» Exercise requirements: Within the records below, how many lines hold the word "isMemberExpression"? Only the number should be returned.

(Extracted data entries)
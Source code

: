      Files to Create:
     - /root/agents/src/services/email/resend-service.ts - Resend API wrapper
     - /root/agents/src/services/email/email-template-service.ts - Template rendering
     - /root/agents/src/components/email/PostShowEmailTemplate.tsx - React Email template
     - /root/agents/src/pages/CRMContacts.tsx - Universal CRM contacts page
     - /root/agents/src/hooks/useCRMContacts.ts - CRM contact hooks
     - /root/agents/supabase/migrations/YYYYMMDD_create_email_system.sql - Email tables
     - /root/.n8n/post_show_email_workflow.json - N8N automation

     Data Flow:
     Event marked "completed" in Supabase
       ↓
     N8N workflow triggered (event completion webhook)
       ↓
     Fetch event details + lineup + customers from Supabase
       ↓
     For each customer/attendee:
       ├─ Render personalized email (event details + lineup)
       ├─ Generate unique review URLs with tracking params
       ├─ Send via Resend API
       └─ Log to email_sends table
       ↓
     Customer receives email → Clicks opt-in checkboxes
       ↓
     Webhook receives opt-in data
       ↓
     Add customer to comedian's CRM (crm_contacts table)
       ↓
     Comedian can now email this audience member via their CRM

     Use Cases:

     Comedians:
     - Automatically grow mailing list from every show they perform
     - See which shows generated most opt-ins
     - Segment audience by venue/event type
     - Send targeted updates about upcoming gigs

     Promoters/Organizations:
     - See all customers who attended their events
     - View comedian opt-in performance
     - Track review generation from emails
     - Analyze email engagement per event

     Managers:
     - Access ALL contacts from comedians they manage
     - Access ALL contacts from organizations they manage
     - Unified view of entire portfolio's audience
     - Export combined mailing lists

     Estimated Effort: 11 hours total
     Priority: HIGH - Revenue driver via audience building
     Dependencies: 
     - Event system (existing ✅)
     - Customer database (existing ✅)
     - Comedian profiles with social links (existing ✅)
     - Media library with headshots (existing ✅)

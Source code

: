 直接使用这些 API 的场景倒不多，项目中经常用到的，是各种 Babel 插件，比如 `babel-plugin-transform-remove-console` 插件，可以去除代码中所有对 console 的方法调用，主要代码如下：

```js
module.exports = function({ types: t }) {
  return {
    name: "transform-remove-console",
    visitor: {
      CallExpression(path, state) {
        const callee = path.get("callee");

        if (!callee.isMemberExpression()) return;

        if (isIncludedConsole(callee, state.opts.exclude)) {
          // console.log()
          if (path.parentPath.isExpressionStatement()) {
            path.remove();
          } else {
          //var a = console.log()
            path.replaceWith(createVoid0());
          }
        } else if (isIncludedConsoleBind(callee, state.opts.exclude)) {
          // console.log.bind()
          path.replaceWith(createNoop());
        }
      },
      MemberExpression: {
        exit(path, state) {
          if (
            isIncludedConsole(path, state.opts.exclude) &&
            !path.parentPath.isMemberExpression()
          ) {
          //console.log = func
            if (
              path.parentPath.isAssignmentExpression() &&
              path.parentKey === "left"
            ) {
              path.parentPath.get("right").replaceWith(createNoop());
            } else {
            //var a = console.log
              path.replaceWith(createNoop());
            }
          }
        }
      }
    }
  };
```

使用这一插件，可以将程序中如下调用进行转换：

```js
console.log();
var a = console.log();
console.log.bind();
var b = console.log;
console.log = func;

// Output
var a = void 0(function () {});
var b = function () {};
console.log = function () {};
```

» Solution for this problem: 2